White’s only trouble had been a couple of artificial hips, but he kept winning tournaments in spite of them.

Three U.S. Pairs Titles

His ability to roll the 3 1/2-pound “bowls” accurately on green lawns enabled him to win three United States pairs championships. He represented the United States in world tournaments in Australia three times.

White, a short man with a solid build, was a fixture most mornings at the Long Beach club in Recreation Park, where the sun keeps trying to bake the greens but never succeeds because of all the sprinklers.
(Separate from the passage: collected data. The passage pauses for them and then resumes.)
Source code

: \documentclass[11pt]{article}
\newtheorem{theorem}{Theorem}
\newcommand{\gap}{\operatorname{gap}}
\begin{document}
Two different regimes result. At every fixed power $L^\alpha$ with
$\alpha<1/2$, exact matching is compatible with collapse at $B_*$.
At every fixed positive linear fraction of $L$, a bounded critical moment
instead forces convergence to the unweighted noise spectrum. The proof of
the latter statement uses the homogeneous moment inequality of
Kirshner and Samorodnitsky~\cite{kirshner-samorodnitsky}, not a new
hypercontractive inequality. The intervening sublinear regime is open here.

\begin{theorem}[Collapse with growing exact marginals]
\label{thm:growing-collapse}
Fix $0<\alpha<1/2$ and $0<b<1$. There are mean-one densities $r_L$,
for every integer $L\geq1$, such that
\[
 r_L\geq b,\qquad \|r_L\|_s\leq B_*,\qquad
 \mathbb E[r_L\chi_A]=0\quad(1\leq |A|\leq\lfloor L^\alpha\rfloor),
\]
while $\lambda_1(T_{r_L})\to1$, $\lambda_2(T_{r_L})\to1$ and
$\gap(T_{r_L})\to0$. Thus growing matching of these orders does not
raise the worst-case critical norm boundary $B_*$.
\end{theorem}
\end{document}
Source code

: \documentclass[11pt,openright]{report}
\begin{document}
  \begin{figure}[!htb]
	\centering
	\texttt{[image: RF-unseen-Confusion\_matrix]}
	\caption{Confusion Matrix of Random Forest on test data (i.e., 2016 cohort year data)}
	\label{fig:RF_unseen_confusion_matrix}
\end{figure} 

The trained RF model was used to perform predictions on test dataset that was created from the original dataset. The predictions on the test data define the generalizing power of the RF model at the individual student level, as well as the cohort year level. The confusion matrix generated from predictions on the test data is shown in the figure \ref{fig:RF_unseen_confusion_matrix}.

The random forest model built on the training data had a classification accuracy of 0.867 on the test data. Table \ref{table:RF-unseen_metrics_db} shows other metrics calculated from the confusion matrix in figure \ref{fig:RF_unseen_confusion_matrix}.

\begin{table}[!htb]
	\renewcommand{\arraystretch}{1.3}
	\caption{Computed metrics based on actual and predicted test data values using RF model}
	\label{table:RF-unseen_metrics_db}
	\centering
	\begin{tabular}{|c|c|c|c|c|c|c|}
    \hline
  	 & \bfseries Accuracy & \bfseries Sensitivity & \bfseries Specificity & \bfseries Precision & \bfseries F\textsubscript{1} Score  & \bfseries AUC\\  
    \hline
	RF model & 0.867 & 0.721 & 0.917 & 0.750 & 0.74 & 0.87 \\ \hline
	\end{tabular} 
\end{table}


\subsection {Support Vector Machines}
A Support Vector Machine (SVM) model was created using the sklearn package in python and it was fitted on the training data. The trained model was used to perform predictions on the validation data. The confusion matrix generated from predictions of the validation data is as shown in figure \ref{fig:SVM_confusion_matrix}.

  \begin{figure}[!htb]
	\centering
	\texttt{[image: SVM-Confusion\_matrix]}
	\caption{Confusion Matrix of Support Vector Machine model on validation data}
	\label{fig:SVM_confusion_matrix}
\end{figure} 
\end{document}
He’d be there practicing, sometimes with Tommy Stirrat of Santa Ana, the little Scotsman who couldn’t believe it when he heard the bad news. “He was always out there bowling,” Stirrat said.

‘MOTHER Tattoo’

Stirrat, whose tribute to his dead friend would be a song, sat in the front pew across from the White family. He did not wear whites but a dark suit that concealed the “MOTHER” tattoo on his arm he got 50 years ago when he was a newly arrived, homesick immigrant on New York’s Bowery.

Stirrat, 76, was like White--neither acted like old men in a sport that in this country has an old-man image. A former national champion himself, Stirrat was White’s kind of lawn bowler: aggressive, lively, brimming with competitiveness, but never sacrificing the game’s gentlemen’s etiquette.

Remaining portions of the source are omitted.